Benlik saygısı kavramı, psikolojik iyi oluş üzerindeki olumlu etkileri nedeniyle araştırmacılar tarafından uzun yıllar çokça çalışılmıştır (Neff, 2003). Bireyin kendisine yönelik olumlu ya da olumsuz değerlendirmesi şeklinde tanımlanan benlik saygısının, olumlu etkilerinin yanı sıra birtakım olumsuz etkiler yaratabileceği de ortaya çıkmıştır. Örneğin yüksek düzey benlik saygısı dış grup üyelerine yönelik önyargının artışıyla (Aberson, Healy ve Romero, 2000) ve benlik tehdidi algılandığında saldırganlık ve agresyonla ilişkili bulunmuştur (Baumeister, Smart ve Boden, 1996). Bu bağlamda öz şefkat kavramı, benlik saygısının olumsuz yönlerini dengeleyen, benliğe yönelik sağlıklı bir yaklaşım olarak ileri sürülmüştür (Neff, 2003). Öz şefkat, bireyin olumsuz yaşam deneyimleri karşısında kendisine nazik davranarak, öz eleştirel tutumdan kaçınması; deneyimlerinin sadece kendisine özel bir durum değil, diğer insanların deneyimlerinin bir parçası olarak görmesi ve acı deneyimlerini bilinçli farkındalık düzeyinde tutması olarak tanımlanır (Neff, 2003). Öz şefkatin benlik saygısına alternatif olarak sunulması, araştırmacıları benlik saygısı ve öz şefkat kavramlarının hangi açılardan birbiriyle benzer olduğunu ve hangi açılardan birbirinden farklılaştığını incelemeye yönlendirmiştir.

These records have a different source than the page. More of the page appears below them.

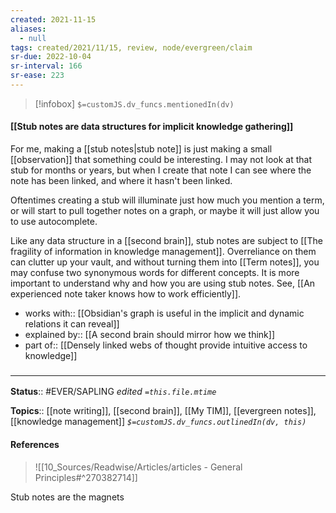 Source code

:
 ```yaml
---
created: 2021-11-15 
aliases:
  - null
tags: created/2021/11/15, review, node/evergreen/claim
sr-due: 2022-10-04
sr-interval: 166
sr-ease: 223
---
```

> [!infobox]
`$=customJS.dv_funcs.mentionedIn(dv)`

#### [[Stub notes are data structures for implicit knowledge gathering]] 

For me, making a [[stub notes|stub note]] is just making a small [[observation]] that something could be interesting. 
I may not look at that stub for months or years, 
but when I create that note I can see 
where the note has been linked,
and where it hasn't been linked.

Oftentimes creating a stub will illuminate just how much you mention a term, or will start to pull together notes on a graph, or maybe it will just allow you to use autocomplete. 

Like any data structure in a [[second brain]], stub notes are subject to [[The fragility of information in knowledge management]].
Overreliance on them can clutter up your vault, and without turning them into [[Term notes]], you may confuse two synonymous words for different concepts.
It is more important to understand why and how you are using stub notes. 
See, [[An experienced note taker knows how to work efficiently]].

- works with:: [[Obsidian's graph is useful in the implicit and dynamic relations it can reveal]]
- explained by:: [[A second brain should mirror how we think]]
- part of:: [[Densely linked webs of thought provide intuitive access to knowledge]]

### <hr class="footnote"/>

**Status**:: #EVER/SAPLING 
*edited `=this.file.mtime`*

**Topics**:: [[note writing]], [[second brain]], [[My TIM]], [[evergreen notes]], [[knowledge management]]
*`$=customJS.dv_funcs.outlinedIn(dv, this)`*

#### References
> ![[10_Sources/Readwise/Articles/articles - General Principles#^270382714]]

Stub notes are the magnets
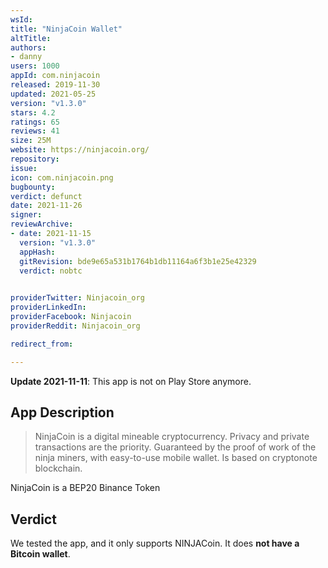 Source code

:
 ```yaml
---
wsId:
title: "NinjaCoin Wallet"
altTitle:
authors:
- danny
users: 1000
appId: com.ninjacoin
released: 2019-11-30
updated: 2021-05-25
version: "v1.3.0"
stars: 4.2
ratings: 65
reviews: 41
size: 25M
website: https://ninjacoin.org/
repository:
issue:
icon: com.ninjacoin.png
bugbounty:
verdict: defunct
date: 2021-11-26
signer:
reviewArchive:
- date: 2021-11-15
  version: "v1.3.0"
  appHash: 
  gitRevision: bde9e65a531b1764b1db11164a6f3b1e25e42329
  verdict: nobtc
  

providerTwitter: Ninjacoin_org
providerLinkedIn:
providerFacebook: Ninjacoin
providerReddit: Ninjacoin_org

redirect_from:

---
```



**Update 2021-11-11**: This app is not on Play Store anymore.

## App Description

> NinjaCoin is a digital mineable cryptocurrency. Privacy and private transactions are the priority. Guaranteed by the proof of work of the ninja miners, with easy-to-use mobile wallet. Is based on cryptonote blockchain.

NinjaCoin is a BEP20 Binance Token

## Verdict

We tested the app, and it only supports NINJACoin. It does **not have a Bitcoin wallet**.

Bu araştırmalardan birinde benlik saygısı ile öz şefkatin egoyla ilgili sağlıklı psikolojik süreçlerle ilişkileri karşılaştırılmıştır (Neff ve Vonk, 2009). Öz bildirim yoluyla oldukça geniş bir örneklemden (2187 katılımcı) elde edilen bulgulara göre öz şefkatin, genel benlik saygısının sonuç değişkenleri üzerinde açıkladığı varyansa ek olarak daha fazla varyansı açıkladığı tespit edilmiştir. Şöyle ki, benlik saygısına kıyasla, öz şefkat daha stabil benlik değeri ile ilişkili bulunurken; kendi değerini belirli durumlara bağlı olarak belirleme, sosyal karşılaştırma yönelimi, öfkelenme, öz bilinç (public self- consciousness) ile negatif yönde ilişkili bulunmuştur. Sadece narsizm benlik saygısıyla olumlu yönde ilişkili iken, -benlik saygısı kontrol edildiğinde- öz şefkatle ilişkili bulunmamıştır. Araştırmacılar ikinci çalışmada öz şefkat ve benlik saygısının olumlu duygu halleriyle ilişkilerini karşılaştırmıştır. Bulgularda öz şefkatin, mutluluk, iyimserlik ve olumlu duygular üzerinde, benlik saygısının açıkladığından daha fazla varyansı açıkladığı tespit edilmiştir (Neff ve Vonk, 2009).
Başka bir çalışmada bir kişilik özelliği olarak öz şefkat ve benlik saygısının, olumlu duygu, olumsuz duygu ve belirli alanlarda (aile, arkadaşlar, okul, iş vb.) algılanan stres üzerindeki etkileri on dört gün boyunca, gün içerisinde alınan anlık ölçümlerle incelenmiştir (Krieger, Hermann, Zimmermann ve Holtforth, 2015). Bulgulara göre hem öz şefkat hem benlik saygısı olumsuz duygular ve algılanan stres düzeyiyle negatif yönde; olumlu duygularla ise pozitif yönde ilişkili bulunmuştur. Benlik saygısı kontrol edildiğinde, öz şefkatin olumlu ve olumsuz duygularla ilişkisi anlamlılığını korurken; öz şefkat kontrol edildiğinde, benlik saygısı ile olumlu ve olumsuz duygular arasındaki ilişkiler anlamlılığını kaybetmiştir. Ayrıca algılanan stres düzeyinin, hissedilen olumsuz duygular üzerindeki etkisinde öz şefkatin tampon görevi gördüğü saptanırken, benlik saygısının benzer bir işlevi tespit edilmemiştir. Bulgular incelendiğinde öz şefkatin benlik saygısından farklı olarak, stres anında duyguları düzenleme ve duygusal başa çıkma becerilerindeki artışla ilişkili olduğu; dolayısıyla adaptif bir işleve sahip olduğu dikkat çeker (Krieger ve ark., 2015).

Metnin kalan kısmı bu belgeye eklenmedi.